In your code, instead of adding coll.Add r_item.Value, use:
coll.Add r_item.SubMatches(0)
Note: if your string has line breaks, don't forget to set the rExp object with .Multiline = True.
VBA Code:
Sub GetMatches(ByRef str As String, ByRef coll As Collection)
Dim rExp As Object, rMatch As Object
Set rExp = CreateObject("vbscript.regexp")
With rExp
.Global = True
.MultiLine = True
.Pattern = "(?!$)((?:(?!\s*//|\s*\band\b).)*)\s*(?://|and|$)\s*"
End With
Set rMatch = rExp.Execute(str)
If rMatch.Count > 0 Then
For Each r_item In rMatch
coll.Add r_item.subMatches(0)
Next r_item
End If
End Sub
And this is how you can call it with your example:
Dim text As String
text = "t/xt1.//text2,and landslide/ andy // text3- and text4"
'vars to get result of RegExp
Dim matches As New Collection, token
Set matches = New Collection
'Exec the RegExp --> Populate matches
GetMatches text, matches
'Print each token in debug window
For Each token In matches
Debug.Print "'" & token & "'"
Next token
Debug.Print "======="
Each token is printed in the Immediate Window.
- This code is a modified version of the code originally posted by @stribizhev
Output in Immediate Window:
't/xt1.'
'text2,'
'landslide/ andy'
'text3-'
'text4'
=======
More in-depth explanation
You may wonder how this pattern works. I'll try to explain with a detailed description. And to do that, let's take only the significant parts of the pattern, using the following regex (the rest isn't really important):
((?:(?!//|\band\b).)*)(?://|and|$)
It can easily be divided in two constructs:
- First, the subpattern
((?:(?!//|\band\b).)*) is a group that matches each token, backreferencing the text we want to return for each match. In vba, groups are returned with .SubMatches(). Let's brake it down:
- The inner expression
(?!//|\band\b). first checks to guarantee it's not followed by a split string ("//" or "and"). If it's not, the regex engine matches one character (notice the dot at the end). And that's it, it matches one character allowed as part of the token we're capturing.
- Now, it's enclosed in
(?:(?!//|\band\b).)* to repeat it for every char it can match, we get all the characters in the token. This construct is the closest it can get to a while loop.
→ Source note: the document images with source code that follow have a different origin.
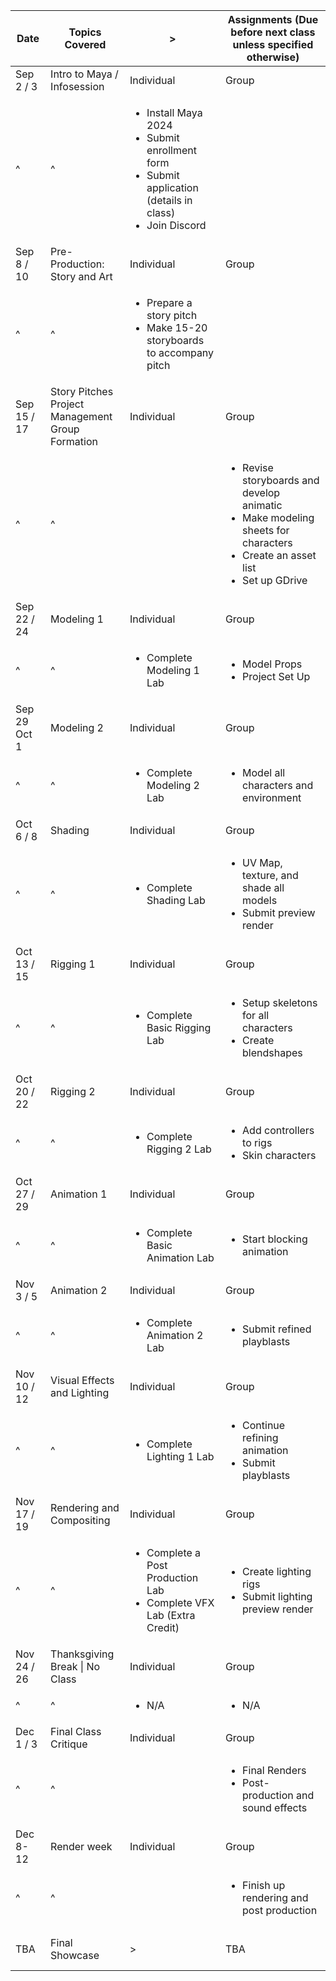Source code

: | Date | Topics Covered | > | Assignments (Due before next class unless specified otherwise) |
| - | - | - | - |
| Sep 2 / 3 | Intro to Maya / Infosession | Individual | Group |
| ^ | ^ | <ul><li>Install Maya 2024</li><li>Submit enrollment form</li><li>Submit application (details in class)</li><li>Join Discord</li></ul> |  |
| Sep 8 / 10 | Pre-Production: Story and Art | Individual | Group |
| ^ | ^ | <ul><li>Prepare a story pitch</li><li>Make 15-20 storyboards to accompany pitch</li></ul> |  |
| Sep 15 / 17 | Story Pitches<br>Project Management<br>Group Formation | Individual | Group |
| ^ | ^ |  | <ul><li>Revise storyboards and develop animatic</li><li>Make modeling sheets for characters</li><li>Create an asset list</li><li>Set up GDrive</li></ul> |
| Sep 22 / 24 | Modeling 1 | Individual | Group |
| ^ | ^ | <ul><li>Complete Modeling 1 Lab</li></ul> | <ul><li>Model Props</li><li>Project Set Up</li></ul> |
| Sep 29<br>Oct 1 | Modeling 2 | Individual | Group |
| ^ | ^ | <ul><li>Complete Modeling 2 Lab</li></ul> | <ul><li>Model all characters and environment</li></ul> |
| Oct 6 / 8 | Shading | Individual | Group |
| ^ | ^ | <ul><li>Complete Shading Lab</li></ul> | <ul><li>UV Map, texture, and shade all models</li><li>Submit preview render</li></ul> |
| Oct 13 / 15 | Rigging 1 | Individual | Group |
| ^ | ^ | <ul><li>Complete Basic Rigging Lab</li></ul> | <ul><li>Setup skeletons for all characters</li><li>Create blendshapes</li></ul> |
| Oct 20 / 22 | Rigging 2 | Individual | Group |
| ^ | ^ | <ul><li>Complete Rigging 2 Lab</li></ul> | <ul><li>Add controllers to rigs</li><li>Skin characters</li></ul> |
| Oct 27 / 29 | Animation 1 | Individual | Group |
| ^ | ^ | <ul><li>Complete Basic Animation Lab</li></ul> | <ul><li>Start blocking animation</li></ul> |
| Nov 3 / 5 | Animation 2 | Individual | Group |
| ^ | ^ | <ul><li>Complete Animation 2 Lab</li></ul> | <ul><li>Submit refined playblasts</li></ul> |
| Nov 10 / 12 | Visual Effects and Lighting | Individual | Group |
| ^ | ^ | <ul><li>Complete Lighting 1 Lab</li></ul> | <ul><li>Continue refining animation</li><li>Submit playblasts</li></ul> |
| Nov 17 / 19 | Rendering and Compositing | Individual | Group |
| ^ | ^ | <ul><li>Complete a Post Production Lab</li><li>Complete VFX Lab (Extra Credit)</li></ul> | <ul><li>Create lighting rigs</li><li>Submit lighting preview render</li></ul> |
| Nov 24 / 26 | Thanksgiving Break \| No Class | Individual | Group |
| ^ | ^ | <ul><li>N/A</li></ul> | <ul><li>N/A</li></ul> |
| Dec 1 / 3 | Final Class Critique | Individual | Group |
| ^ | ^ |  | <ul><li>Final Renders</li><li>Post-production and sound effects</li></ul> |
| Dec 8-12 | Render week | Individual | Group |
| ^ | ^ |  | <ul><li>Finish up rendering and post production</li></ul> |
| TBA | Final Showcase | > | <br>TBA<br><br>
While it's not followed by a split string, get next char.
- If you think about it, it's the construct
.* we all know, with an extra condition for each character.
- The second subpattern
(?://|and|$) is easier, simply match a split string ("//", "and" or the end of line). It's inside a non-capturing group, meaning it will be matched, but it won't store a copy of its value.
For example:
text1 a/s and text2 a/b//last
^ ^| | [1]: 1st subpattern, captured in Matches(0).SubMatches(0)
|--------|^-^
| 1 2| [2]: Split string, not captured but included in match
|-----------|
3 [3]: The whole match, returned by Matches(0)
For the second match, Matches(1).Value = " text2 a/b//"
Matches(1).Submatches(0) = " text2 a/b"
The rest of the pattern are simply details:
(?!$) is to avoid matching an empty string at the end of the line.
- All the
\s* are there to trim the token (to avoid capturing whitespaces at the beggining or end of a token).